The authors analyze the distribution of ICD-10 codes in a psychiatric dataset, revealing a long-tail pattern where a small number of codes account for the majority of occurrences, while the vast majority have low frequency. This distribution presents a significant challenge for classification models, as the performance of the best-performing models varies considerably across different classes, with higher performance observed for more frequent codes and lower performance for rare ones. A small subset of ICD-10 codes accounts for the majority of occurrences in the dataset, while most codes have very low frequency. The long-tail distribution of codes leads to a significant disparity in model performance, with better results for more frequent classes and poorer results for rare ones. The performance of classification models is highly dependent on the frequency of the diagnostic code, with higher frequency codes achieving better precision and recall.

The authors compare various text representation techniques and classification models for psychiatric diagnosis coding, evaluating their performance using F1 scores and other metrics. Results show that transformer-based embeddings consistently outperform traditional methods, with XGBoost emerging as the best classifier for dense embeddings, while MLPs perform better with sparse features. Fine-tuning the best-performing model achieves the highest overall performance on test data. Transformer-based embeddings consistently outperform traditional text representation methods across all classification models.

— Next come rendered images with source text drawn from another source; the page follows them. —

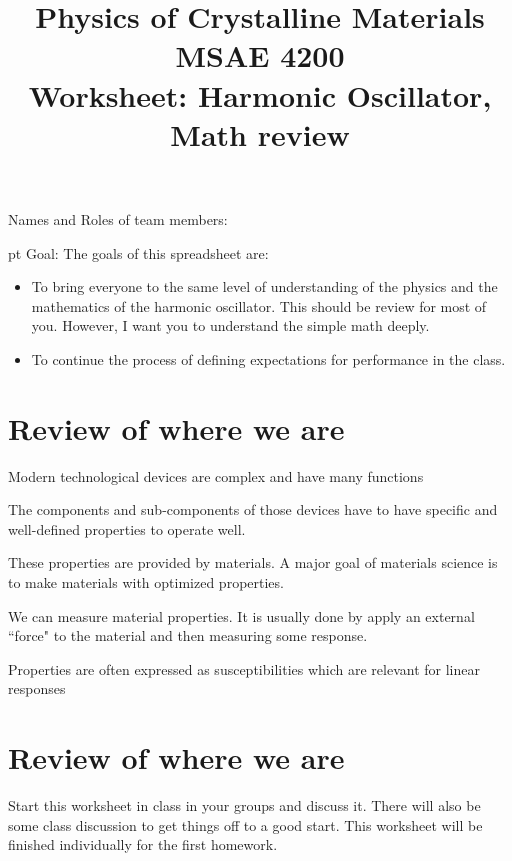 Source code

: \documentclass[]{revtex4}
\begin{document}
\title{Physics of Crystalline Materials\\
MSAE 4200\\
Worksheet: Harmonic Oscillator, Math review}

\maketitle

\vskip 24pt
{Names and Roles of team members:}

 pt
Goal: The goals of this spreadsheet are:
\begin{itemize}
\item To bring everyone to the same level of understanding of the physics and the mathematics of the harmonic oscillator.  This should be review for most of you.  However, I want you to understand the simple math deeply.
\item To continue the process of defining expectations for performance in the class.
\end{itemize}

\cork{}
\vskip 12pt



\section*{Review of where we are}
\be
\item Modern technological devices are complex and have many functions
\item The components and sub-components of those devices have to have specific and well-defined properties to operate well.
\item These properties are provided by materials.  A major goal of materials science is to make materials with optimized properties.
\item We can measure material properties. It is usually done by apply an external ``force" to the material and then measuring some response.
\item Properties are often expressed as susceptibilities which are relevant for linear responses
\ee



\section*{Review of where we are}
Start this worksheet in class in your groups and discuss it.  There will also be some class discussion to get things off to a good start.  This worksheet will be finished individually for the first homework.
\end{document}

XGBoost achieves the highest performance with dense embeddings, while MLPs perform better with sparse keyword-based features. Fine-tuning the best-performing model leads to the highest test F1 scores, indicating improved performance through task-specific adaptation.

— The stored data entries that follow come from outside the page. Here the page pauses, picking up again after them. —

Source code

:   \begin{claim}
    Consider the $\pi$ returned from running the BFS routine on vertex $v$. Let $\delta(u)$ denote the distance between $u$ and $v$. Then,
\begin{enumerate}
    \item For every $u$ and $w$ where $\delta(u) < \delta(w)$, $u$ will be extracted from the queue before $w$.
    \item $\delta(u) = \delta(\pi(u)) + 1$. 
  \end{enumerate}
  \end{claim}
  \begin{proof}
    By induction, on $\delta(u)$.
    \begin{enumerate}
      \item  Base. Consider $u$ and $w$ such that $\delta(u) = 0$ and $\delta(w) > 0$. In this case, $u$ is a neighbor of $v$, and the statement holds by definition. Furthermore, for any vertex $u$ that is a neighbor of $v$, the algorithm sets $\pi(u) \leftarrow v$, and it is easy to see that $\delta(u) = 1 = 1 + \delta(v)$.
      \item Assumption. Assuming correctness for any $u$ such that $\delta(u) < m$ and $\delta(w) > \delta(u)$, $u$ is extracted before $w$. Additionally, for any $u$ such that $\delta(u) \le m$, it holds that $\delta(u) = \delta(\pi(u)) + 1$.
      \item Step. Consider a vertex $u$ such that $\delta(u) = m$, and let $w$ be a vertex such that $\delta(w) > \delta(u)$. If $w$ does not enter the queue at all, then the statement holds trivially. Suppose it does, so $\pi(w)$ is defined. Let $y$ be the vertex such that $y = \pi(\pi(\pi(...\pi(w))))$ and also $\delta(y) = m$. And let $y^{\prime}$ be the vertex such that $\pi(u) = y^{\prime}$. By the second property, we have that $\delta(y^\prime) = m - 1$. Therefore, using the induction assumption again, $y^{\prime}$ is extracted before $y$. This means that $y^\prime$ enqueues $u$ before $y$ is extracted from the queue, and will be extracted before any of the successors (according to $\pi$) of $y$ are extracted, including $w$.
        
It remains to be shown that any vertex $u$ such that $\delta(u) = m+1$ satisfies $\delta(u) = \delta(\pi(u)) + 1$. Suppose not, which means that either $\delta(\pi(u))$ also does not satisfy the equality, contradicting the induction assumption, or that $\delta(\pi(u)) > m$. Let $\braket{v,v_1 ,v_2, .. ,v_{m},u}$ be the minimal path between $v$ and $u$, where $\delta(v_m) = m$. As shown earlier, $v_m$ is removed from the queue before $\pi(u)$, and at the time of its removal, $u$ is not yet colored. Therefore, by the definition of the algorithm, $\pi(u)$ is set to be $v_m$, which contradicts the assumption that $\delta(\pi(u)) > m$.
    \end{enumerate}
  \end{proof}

The authors compare various text representation models for psychiatric diagnosis coding, focusing on their parameter counts and suitability for clinical language. Results show that large language models with significantly more parameters consistently outperform smaller models and traditional methods, indicating that model scale is a key factor in capturing the semantic complexity of medical texts. Large language models with over 270 million parameters consistently outperform smaller models and traditional text representation techniques. The model with the highest parameter count achieves the best performance, suggesting that scale is critical for capturing complex clinical semantics. Models with fewer than 100 million parameters are less effective, highlighting the importance of model size in this domain.

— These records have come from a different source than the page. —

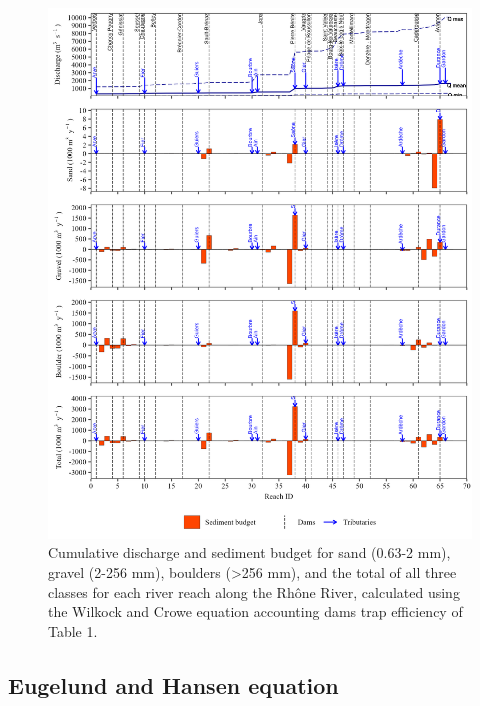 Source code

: \documentclass[
]{book}
\begin{document}
\begin{figure}
\includegraphics[width=26.24in]{img/res_cascade/res_E2_eW&C/plots_sed_budget-silt/sed_bud_res_sum_hy_E2_eW&C} \caption{Cumulative discharge and sediment budget for sand (0.63-2 mm), gravel (2-256 mm), boulders (>256 mm), and the total of all three classes for each river reach along the Rhône River, calculated using the Wilkock and Crowe equation accounting dams trap efficiency of Table 1.}\label{fig:budgetE2eW}
\end{figure}

\subsection{Eugelund and Hansen equation}\label{eugelund-and-hansen-equation-2}
\end{document}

The experiments evaluate various text representation techniques and classification algorithms for psychiatric diagnosis coding, demonstrating that fine-tuned large language models significantly outperform traditional methods by better capturing complex clinical semantics. Classifier effectiveness depends on embedding density, with XGBoost excelling on dense contextual features and neural networks performing better on sparse keyword inputs. Additionally, the analysis reveals that the long-tail distribution of diagnostic codes creates substantial performance disparities, highlighting data scarcity as a persistent challenge for rare conditions. Ultimately, the findings indicate that optimizing diagnostic coding accuracy requires aligning model scale and representation type with appropriate classifiers while accounting for inherent class imbalance.